» Saved entries:

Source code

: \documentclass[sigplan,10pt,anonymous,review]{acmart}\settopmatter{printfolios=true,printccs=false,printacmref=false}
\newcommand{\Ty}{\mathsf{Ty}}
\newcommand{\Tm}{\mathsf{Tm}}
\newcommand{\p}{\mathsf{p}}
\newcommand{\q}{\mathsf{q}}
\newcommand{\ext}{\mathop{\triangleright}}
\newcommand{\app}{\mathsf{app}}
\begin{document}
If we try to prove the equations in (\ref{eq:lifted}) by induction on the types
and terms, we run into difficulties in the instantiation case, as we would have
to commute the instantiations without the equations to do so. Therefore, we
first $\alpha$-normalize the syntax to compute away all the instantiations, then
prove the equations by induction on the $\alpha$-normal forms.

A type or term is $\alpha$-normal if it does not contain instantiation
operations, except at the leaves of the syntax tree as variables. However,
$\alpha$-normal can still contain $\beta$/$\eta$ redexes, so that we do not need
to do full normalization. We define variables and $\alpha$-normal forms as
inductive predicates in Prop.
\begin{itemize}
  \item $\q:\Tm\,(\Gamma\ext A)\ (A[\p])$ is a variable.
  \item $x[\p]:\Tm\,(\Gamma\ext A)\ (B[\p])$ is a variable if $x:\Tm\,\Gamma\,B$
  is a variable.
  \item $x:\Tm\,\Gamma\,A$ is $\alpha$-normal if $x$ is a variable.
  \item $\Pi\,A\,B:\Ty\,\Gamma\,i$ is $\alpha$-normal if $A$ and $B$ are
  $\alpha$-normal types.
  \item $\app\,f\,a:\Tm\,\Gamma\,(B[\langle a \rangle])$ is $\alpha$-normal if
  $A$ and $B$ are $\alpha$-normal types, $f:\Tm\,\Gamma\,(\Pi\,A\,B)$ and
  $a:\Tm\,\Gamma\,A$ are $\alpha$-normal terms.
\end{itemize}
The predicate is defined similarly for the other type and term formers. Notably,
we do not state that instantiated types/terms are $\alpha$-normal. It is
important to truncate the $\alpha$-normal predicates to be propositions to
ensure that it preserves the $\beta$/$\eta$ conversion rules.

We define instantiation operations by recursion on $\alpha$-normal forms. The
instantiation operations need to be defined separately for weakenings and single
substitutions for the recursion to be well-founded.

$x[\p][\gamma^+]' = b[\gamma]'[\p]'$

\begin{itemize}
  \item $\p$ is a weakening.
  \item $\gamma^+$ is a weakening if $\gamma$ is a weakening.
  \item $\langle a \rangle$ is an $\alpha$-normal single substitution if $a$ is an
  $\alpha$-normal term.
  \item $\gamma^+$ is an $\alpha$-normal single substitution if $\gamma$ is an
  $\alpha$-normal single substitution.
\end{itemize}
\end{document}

» Work request: Whenever a line of the entries contains the string "newcommand", copy that line.

» Written response:
\newcommand{\Ty}{\mathsf{Ty}}
\newcommand{\Tm}{\mathsf{Tm}}
\newcommand{\p}{\mathsf{p}}
\newcommand{\q}{\mathsf{q}}
\newcommand{\ext}{\mathop{\triangleright}}
\newcommand{\app}{\mathsf{app}}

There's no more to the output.